Физический облик человека определяется не только материальными законами, ибо материя сама по себе – ничто, без духа она не способна сложиться в какое-либо единство. Органичное единство тела строится не материей, а душой. Законы жизнедеятельности организма отражают в физическом плане метафизические превращения души. Сходство телесного облика у родственников, например, отражает духовный союз душ, заключённый в небесных сферах.
Вещество, существуя по собственным законам, но движимое жизнеустрояющей силой духа, «протекает» через человеческое тело. При непрерывном обмене вещества за какое-то время полностью обновляется материальный состав организма. Но единство тела сохраняется, оно остаётся тождественным себе – собственному образу-форме. Образ этот привносится в материю, но он не существует изначально, а созидается в миру, по мере персонализации получает воплощение в материи.
Творческие импульсы исходят от души как индивидуальной духовной субстанции тела. Созидается телесный облик личности в творческом взаимодействии с плотью, далее он существует сам по себе. Это энтелехия – инстанция, где отражаются творческие достижения персонификации, где откладывается сложившаяся форма личности. Энтелехия – это итог воплощения-персонификации в конкретный момент.
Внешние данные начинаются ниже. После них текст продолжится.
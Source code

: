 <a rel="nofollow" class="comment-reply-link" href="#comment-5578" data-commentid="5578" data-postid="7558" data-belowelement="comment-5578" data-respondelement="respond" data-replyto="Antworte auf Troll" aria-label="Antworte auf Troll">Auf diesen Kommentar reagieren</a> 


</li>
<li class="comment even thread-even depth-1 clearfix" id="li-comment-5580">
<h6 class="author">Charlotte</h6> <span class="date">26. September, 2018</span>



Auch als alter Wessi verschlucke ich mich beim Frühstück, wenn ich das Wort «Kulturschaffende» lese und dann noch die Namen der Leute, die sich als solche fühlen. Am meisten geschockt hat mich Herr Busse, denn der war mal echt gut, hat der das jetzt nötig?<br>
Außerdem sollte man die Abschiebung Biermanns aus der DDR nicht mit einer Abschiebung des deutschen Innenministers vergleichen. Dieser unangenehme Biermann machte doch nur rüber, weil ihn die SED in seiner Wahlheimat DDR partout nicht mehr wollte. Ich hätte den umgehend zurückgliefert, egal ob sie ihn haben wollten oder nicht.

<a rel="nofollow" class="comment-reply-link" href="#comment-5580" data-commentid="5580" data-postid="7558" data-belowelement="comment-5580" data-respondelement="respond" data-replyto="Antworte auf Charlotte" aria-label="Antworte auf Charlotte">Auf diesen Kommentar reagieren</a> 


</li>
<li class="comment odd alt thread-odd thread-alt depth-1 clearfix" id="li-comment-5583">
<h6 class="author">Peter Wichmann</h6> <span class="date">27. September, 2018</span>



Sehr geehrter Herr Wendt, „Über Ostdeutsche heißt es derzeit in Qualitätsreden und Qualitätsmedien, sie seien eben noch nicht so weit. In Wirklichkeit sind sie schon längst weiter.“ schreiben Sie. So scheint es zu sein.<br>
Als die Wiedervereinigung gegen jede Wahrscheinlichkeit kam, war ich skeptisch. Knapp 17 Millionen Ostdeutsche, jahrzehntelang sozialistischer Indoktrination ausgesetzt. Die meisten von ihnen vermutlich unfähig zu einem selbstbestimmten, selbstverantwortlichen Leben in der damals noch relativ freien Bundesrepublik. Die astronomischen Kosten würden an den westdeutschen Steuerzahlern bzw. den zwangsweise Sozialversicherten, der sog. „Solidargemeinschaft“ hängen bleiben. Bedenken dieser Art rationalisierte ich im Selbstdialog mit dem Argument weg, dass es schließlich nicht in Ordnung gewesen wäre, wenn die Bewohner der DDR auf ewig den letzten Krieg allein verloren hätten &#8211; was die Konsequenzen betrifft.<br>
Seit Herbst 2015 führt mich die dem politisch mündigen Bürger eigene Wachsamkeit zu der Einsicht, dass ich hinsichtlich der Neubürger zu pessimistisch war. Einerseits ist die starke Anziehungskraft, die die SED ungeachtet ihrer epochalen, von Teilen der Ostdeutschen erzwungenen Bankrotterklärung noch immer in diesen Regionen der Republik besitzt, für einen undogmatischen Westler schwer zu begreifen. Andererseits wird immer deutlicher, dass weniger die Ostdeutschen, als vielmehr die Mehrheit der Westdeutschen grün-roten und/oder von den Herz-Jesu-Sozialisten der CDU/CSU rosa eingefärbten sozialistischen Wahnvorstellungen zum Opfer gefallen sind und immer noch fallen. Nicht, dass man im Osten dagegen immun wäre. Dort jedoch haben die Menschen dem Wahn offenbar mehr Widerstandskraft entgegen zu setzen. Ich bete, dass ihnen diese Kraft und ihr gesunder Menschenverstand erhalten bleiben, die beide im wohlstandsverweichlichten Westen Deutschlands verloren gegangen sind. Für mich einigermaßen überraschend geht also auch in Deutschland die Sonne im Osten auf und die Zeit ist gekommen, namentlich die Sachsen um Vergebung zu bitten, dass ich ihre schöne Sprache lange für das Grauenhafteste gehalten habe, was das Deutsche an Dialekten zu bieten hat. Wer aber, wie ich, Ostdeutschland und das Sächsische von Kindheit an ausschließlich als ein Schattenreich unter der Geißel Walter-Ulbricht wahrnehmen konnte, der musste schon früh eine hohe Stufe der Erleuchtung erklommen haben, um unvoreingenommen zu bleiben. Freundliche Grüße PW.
В ней оформляется то, что совершенно индивидуальным духом в плоти. Если духовный облик личности (тело духовное) есть его первообраз в вечности, содержащий назначение и целеполагание человека, в миру являющийся источником его творческой энергии, то энтелехия, или душевный облик (тело душевное) отражает то, что личностью воплощено в бытии, это реализованное назначение.
Все предметы и вещи имеют формальную структуру, выражающую выделенность из материи, определённость, сохранность данной формы. Но только живые существа помимо этого имеют животную душу – энтелехию, которая содержит информацию обо всех функциях организма, совокупность закономерностей жизнедеятельности тела. У высокоорганизованных животных энтелехия обладает развитыми чувствами, признаками разумности. Но субстанциальное отличие души от энтелехии в том, что душа – это вечный индивидуальный дух, созданный Творцом и несущий образ и подобие Бога.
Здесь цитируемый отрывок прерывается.